§ **GIVEN RECORDS**

________________

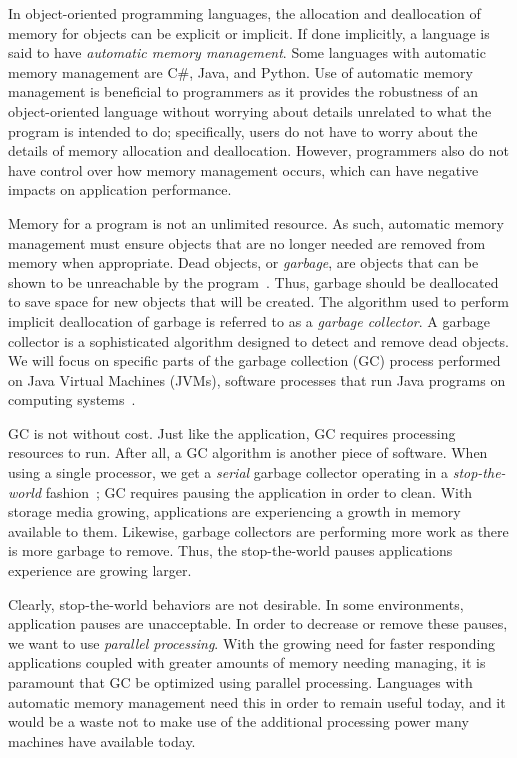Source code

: \documentclass{sig-alternate}
\begin{document}
In object-oriented programming languages, the allocation and deallocation
of memory for objects can be explicit or implicit. If done implicitly,
a language is said to have \emph{automatic memory management}. Some languages 
with automatic memory management are C\#, Java, and Python.
Use of automatic memory management is beneficial to programmers as it provides
the robustness of an object-oriented language without worrying about
details unrelated to what the program is intended to do; specifically, users do
not have to worry about the details of memory allocation and deallocation. 
However, programmers also do not have control over how memory management occurs,
which can have negative impacts on application performance.

Memory for a program is not an unlimited resource. As such, automatic memory management
must ensure objects that are no longer needed are removed from memory
when appropriate. Dead objects, or \emph{garbage}, are objects that can be shown
to be unreachable by the program~\cite{glossary:g}. Thus, garbage should be deallocated to 
save space for new objects that will be created. The algorithm used to perform implicit
deallocation of garbage is referred to as a \emph{garbage collector}.
A garbage collector is a sophisticated algorithm designed to detect
and remove dead objects. We will focus on specific parts of the 
garbage collection (GC) process performed on Java Virtual Machines 
(JVMs), software processes that run Java programs on computing systems~\cite{Lindblom:2011}.

GC is not without cost.
Just like the application, GC requires processing resources to run. After all,
a GC algorithm is another piece of software. When using a single processor, 
we get a \emph{serial} garbage collector operating in a 
\emph{stop-the-world} fashion~\cite{Lindblom:2011}; GC requires
pausing the application in order to clean. With storage media growing, 
applications are experiencing a growth in memory
available to them. Likewise, garbage collectors are performing more
work as there is more garbage to remove. Thus, the stop-the-world
pauses applications experience are growing larger.

Clearly, stop-the-world behaviors are not desirable. In some environments,
application pauses are unacceptable. In order to decrease or remove these 
pauses, we want to use \emph{parallel processing}. With the growing
need for faster responding applications coupled with greater amounts of memory needing managing,
it is paramount that GC be optimized using parallel processing. Languages with
automatic memory management need this in order to remain useful today,
and it would be a waste not to make use of the additional processing power
many machines have available today.
\end{document}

________________

§ **EXERCISE AIM**
Each line from the one with "and it would" to the end of the material should be duplicated exactly, and no other line.

§ **WRITTEN SOLUTION**
and it would be a waste not to make use of the additional processing power
many machines have available today.
\end{document}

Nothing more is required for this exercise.